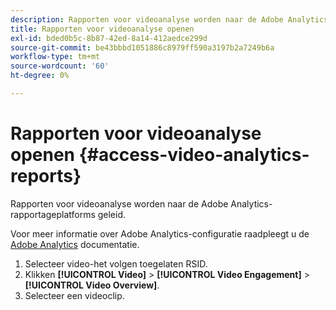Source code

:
 ```yaml
---
description: Rapporten voor videoanalyse worden naar de Adobe Analytics-rapportageplatforms geleid.
title: Rapporten voor videoanalyse openen
exl-id: bded0b5c-8b87-42ed-8a14-412aedce299d
source-git-commit: be43bbbd1051886c8979ff590a3197b2a7249b6a
workflow-type: tm+mt
source-wordcount: '60'
ht-degree: 0%

---
```


# Rapporten voor videoanalyse openen {#access-video-analytics-reports}

Rapporten voor videoanalyse worden naar de Adobe Analytics-rapportageplatforms geleid.

Voor meer informatie over Adobe Analytics-configuratie raadpleegt u de [Adobe Analytics](https://microsite.omniture.com/t2/help/en_US/reference/) documentatie.
1. Selecteer video-het volgen toegelaten RSID.
1. Klikken **[!UICONTROL Video]** > **[!UICONTROL Video Engagement]** > **[!UICONTROL Video Overview]**.
1. Selecteer een videoclip.
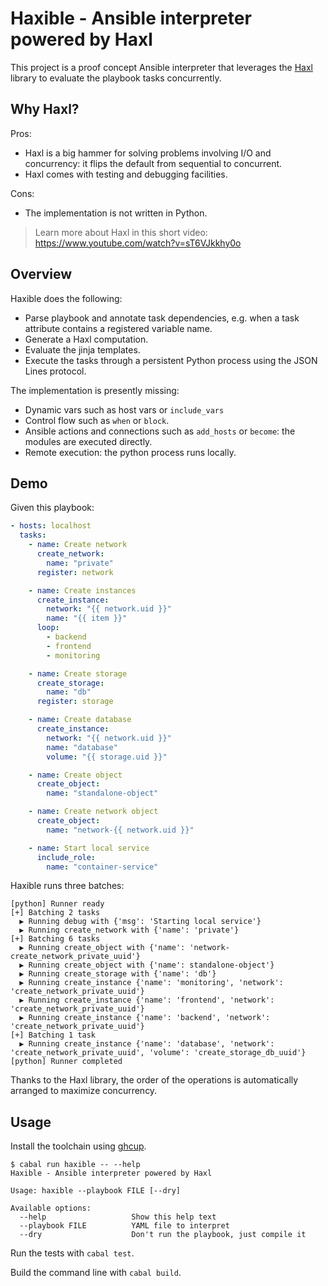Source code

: # Haxible - Ansible interpreter powered by Haxl

This project is a proof concept Ansible interpreter that leverages
the [Haxl](https://github.com/facebook/Haxl) library to evaluate
the playbook tasks concurrently.


## Why Haxl?

Pros:

- Haxl is a big hammer for solving problems involving I/O and concurrency: it flips the default from sequential to concurrent.
- Haxl comes with testing and debugging facilities.

Cons:

- The implementation is not written in Python.

> Learn more about Haxl in this short video: https://www.youtube.com/watch?v=sT6VJkkhy0o


## Overview

Haxible does the following:

- Parse playbook and annotate task dependencies, e.g. when a task attribute contains a registered variable name.
- Generate a Haxl computation.
- Evaluate the jinja templates.
- Execute the tasks through a persistent Python process using the JSON Lines protocol.

The implementation is presently missing:

- Dynamic vars such as host vars or `include_vars`
- Control flow such as `when` or `block`.
- Ansible actions and connections such as `add_hosts` or `become`: the modules are executed directly.
- Remote execution: the python process runs locally.


## Demo

Given this playbook:

```yaml
- hosts: localhost
  tasks:
    - name: Create network
      create_network:
        name: "private"
      register: network

    - name: Create instances
      create_instance:
        network: "{{ network.uid }}"
        name: "{{ item }}"
      loop:
        - backend
        - frontend
        - monitoring

    - name: Create storage
      create_storage:
        name: "db"
      register: storage

    - name: Create database
      create_instance:
        network: "{{ network.uid }}"
        name: "database"
        volume: "{{ storage.uid }}"

    - name: Create object
      create_object:
        name: "standalone-object"

    - name: Create network object
      create_object:
        name: "network-{{ network.uid }}"

    - name: Start local service
      include_role:
        name: "container-service"
```

Haxible runs three batches:

```
[python] Runner ready
[+] Batching 2 tasks
  ▶ Running debug with {'msg': 'Starting local service'}
  ▶ Running create_network with {'name': 'private'}
[+] Batching 6 tasks
  ▶ Running create_object with {'name': 'network-create_network_private_uuid'}
  ▶ Running create_object with {'name': standalone-object'}
  ▶ Running create_storage with {'name': 'db'}
  ▶ Running create_instance {'name': 'monitoring', 'network': 'create_network_private_uuid'}
  ▶ Running create_instance {'name': 'frontend', 'network': 'create_network_private_uuid'}
  ▶ Running create_instance {'name': 'backend', 'network': 'create_network_private_uuid'}
[+] Batching 1 task
  ▶ Running create_instance {'name': 'database', 'network': 'create_network_private_uuid', 'volume': 'create_storage_db_uuid'}
[python] Runner completed
```

Thanks to the Haxl library, the order of the operations is automatically arranged to maximize concurrency.


## Usage

Install the toolchain using [ghcup](https://www.haskell.org/ghcup/).

```ShellSession
$ cabal run haxible -- --help
Haxible - Ansible interpreter powered by Haxl

Usage: haxible --playbook FILE [--dry]

Available options:
  --help                   Show this help text
  --playbook FILE          YAML file to interpret
  --dry                    Don't run the playbook, just compile it
```

Run the tests with `cabal test`.

Build the command line with `cabal build`.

## EXERCISE GOAL
Pictures aside, every entry above must be repeated exactly.

## ANSWER SPACE
Source code

:
 ```yaml
---
description: Rapporten voor videoanalyse worden naar de Adobe Analytics-rapportageplatforms geleid.
title: Rapporten voor videoanalyse openen
exl-id: bded0b5c-8b87-42ed-8a14-412aedce299d
source-git-commit: be43bbbd1051886c8979ff590a3197b2a7249b6a
workflow-type: tm+mt
source-wordcount: '60'
ht-degree: 0%

---
```


# Rapporten voor videoanalyse openen {#access-video-analytics-reports}

Rapporten voor videoanalyse worden naar de Adobe Analytics-rapportageplatforms geleid.

Voor meer informatie over Adobe Analytics-configuratie raadpleegt u de [Adobe Analytics](https://microsite.omniture.com/t2/help/en_US/reference/) documentatie.
1. Selecteer video-het volgen toegelaten RSID.
1. Klikken **[!UICONTROL Video]** > **[!UICONTROL Video Engagement]** > **[!UICONTROL Video Overview]**.
1. Selecteer een videoclip.
Source code

: # Haxible - Ansible interpreter powered by Haxl

This project is a proof concept Ansible interpreter that leverages
the [Haxl](https://github.com/facebook/Haxl) library to evaluate
the playbook tasks concurrently.


## Why Haxl?

Pros:

- Haxl is a big hammer for solving problems involving I/O and concurrency: it flips the default from sequential to concurrent.
- Haxl comes with testing and debugging facilities.

Cons:

- The implementation is not written in Python.

> Learn more about Haxl in this short video: https://www.youtube.com/watch?v=sT6VJkkhy0o


## Overview

Haxible does the following:

- Parse playbook and annotate task dependencies, e.g. when a task attribute contains a registered variable name.
- Generate a Haxl computation.
- Evaluate the jinja templates.
- Execute the tasks through a persistent Python process using the JSON Lines protocol.

The implementation is presently missing:

- Dynamic vars such as host vars or `include_vars`
- Control flow such as `when` or `block`.
- Ansible actions and connections such as `add_hosts` or `become`: the modules are executed directly.
- Remote execution: the python process runs locally.


## Demo

Given this playbook:

```yaml
- hosts: localhost
  tasks:
    - name: Create network
      create_network:
        name: "private"
      register: network

    - name: Create instances
      create_instance:
        network: "{{ network.uid }}"
        name: "{{ item }}"
      loop:
        - backend
        - frontend
        - monitoring

    - name: Create storage
      create_storage:
        name: "db"
      register: storage

    - name: Create database
      create_instance:
        network: "{{ network.uid }}"
        name: "database"
        volume: "{{ storage.uid }}"

    - name: Create object
      create_object:
        name: "standalone-object"

    - name: Create network object
      create_object:
        name: "network-{{ network.uid }}"

    - name: Start local service
      include_role:
        name: "container-service"
```

Haxible runs three batches:

```
[python] Runner ready
[+] Batching 2 tasks
  ▶ Running debug with {'msg': 'Starting local service'}
  ▶ Running create_network with {'name': 'private'}
[+] Batching 6 tasks
  ▶ Running create_object with {'name': 'network-create_network_private_uuid'}
  ▶ Running create_object with {'name': standalone-object'}
  ▶ Running create_storage with {'name': 'db'}
  ▶ Running create_instance {'name': 'monitoring', 'network': 'create_network_private_uuid'}
  ▶ Running create_instance {'name': 'frontend', 'network': 'create_network_private_uuid'}
  ▶ Running create_instance {'name': 'backend', 'network': 'create_network_private_uuid'}
[+] Batching 1 task
  ▶ Running create_instance {'name': 'database', 'network': 'create_network_private_uuid', 'volume': 'create_storage_db_uuid'}
[python] Runner completed
```

Thanks to the Haxl library, the order of the operations is automatically arranged to maximize concurrency.


## Usage

Install the toolchain using [ghcup](https://www.haskell.org/ghcup/).

```ShellSession
$ cabal run haxible -- --help
Haxible - Ansible interpreter powered by Haxl

Usage: haxible --playbook FILE [--dry]

Available options:
  --help                   Show this help text
  --playbook FILE          YAML file to interpret
  --dry                    Don't run the playbook, just compile it
```

Run the tests with `cabal test`.

Build the command line with `cabal build`.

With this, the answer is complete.